WHAT IS REQUIRED:
Provide the count of lines below where "Flight" occurs, with no other output.

ENTRIES SHOWN:

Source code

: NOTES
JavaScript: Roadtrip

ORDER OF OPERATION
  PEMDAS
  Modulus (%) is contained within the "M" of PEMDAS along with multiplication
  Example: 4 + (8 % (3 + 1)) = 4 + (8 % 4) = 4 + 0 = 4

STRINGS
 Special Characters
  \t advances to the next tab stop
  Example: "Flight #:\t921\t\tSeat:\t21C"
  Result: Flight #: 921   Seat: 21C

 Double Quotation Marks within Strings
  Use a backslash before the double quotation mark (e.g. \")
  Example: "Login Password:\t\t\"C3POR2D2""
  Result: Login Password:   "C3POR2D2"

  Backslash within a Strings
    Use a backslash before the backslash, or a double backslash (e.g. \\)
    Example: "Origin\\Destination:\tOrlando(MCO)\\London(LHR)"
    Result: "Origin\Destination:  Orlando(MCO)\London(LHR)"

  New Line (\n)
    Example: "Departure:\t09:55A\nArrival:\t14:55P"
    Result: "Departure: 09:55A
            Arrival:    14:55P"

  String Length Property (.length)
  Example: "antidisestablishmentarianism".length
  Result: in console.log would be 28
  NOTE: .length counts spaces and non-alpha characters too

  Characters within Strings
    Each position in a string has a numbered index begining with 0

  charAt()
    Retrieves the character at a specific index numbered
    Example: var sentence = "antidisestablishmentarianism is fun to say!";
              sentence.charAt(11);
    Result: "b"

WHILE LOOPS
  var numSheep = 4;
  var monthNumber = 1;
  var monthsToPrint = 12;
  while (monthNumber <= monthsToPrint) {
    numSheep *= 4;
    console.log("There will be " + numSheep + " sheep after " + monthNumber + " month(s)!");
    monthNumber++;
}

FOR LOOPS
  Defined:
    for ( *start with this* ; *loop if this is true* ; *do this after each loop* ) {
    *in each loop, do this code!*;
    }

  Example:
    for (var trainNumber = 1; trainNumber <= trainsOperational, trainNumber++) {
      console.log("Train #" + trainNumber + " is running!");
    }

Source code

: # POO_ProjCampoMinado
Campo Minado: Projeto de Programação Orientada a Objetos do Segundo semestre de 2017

RESULT OF THIS TASK:
2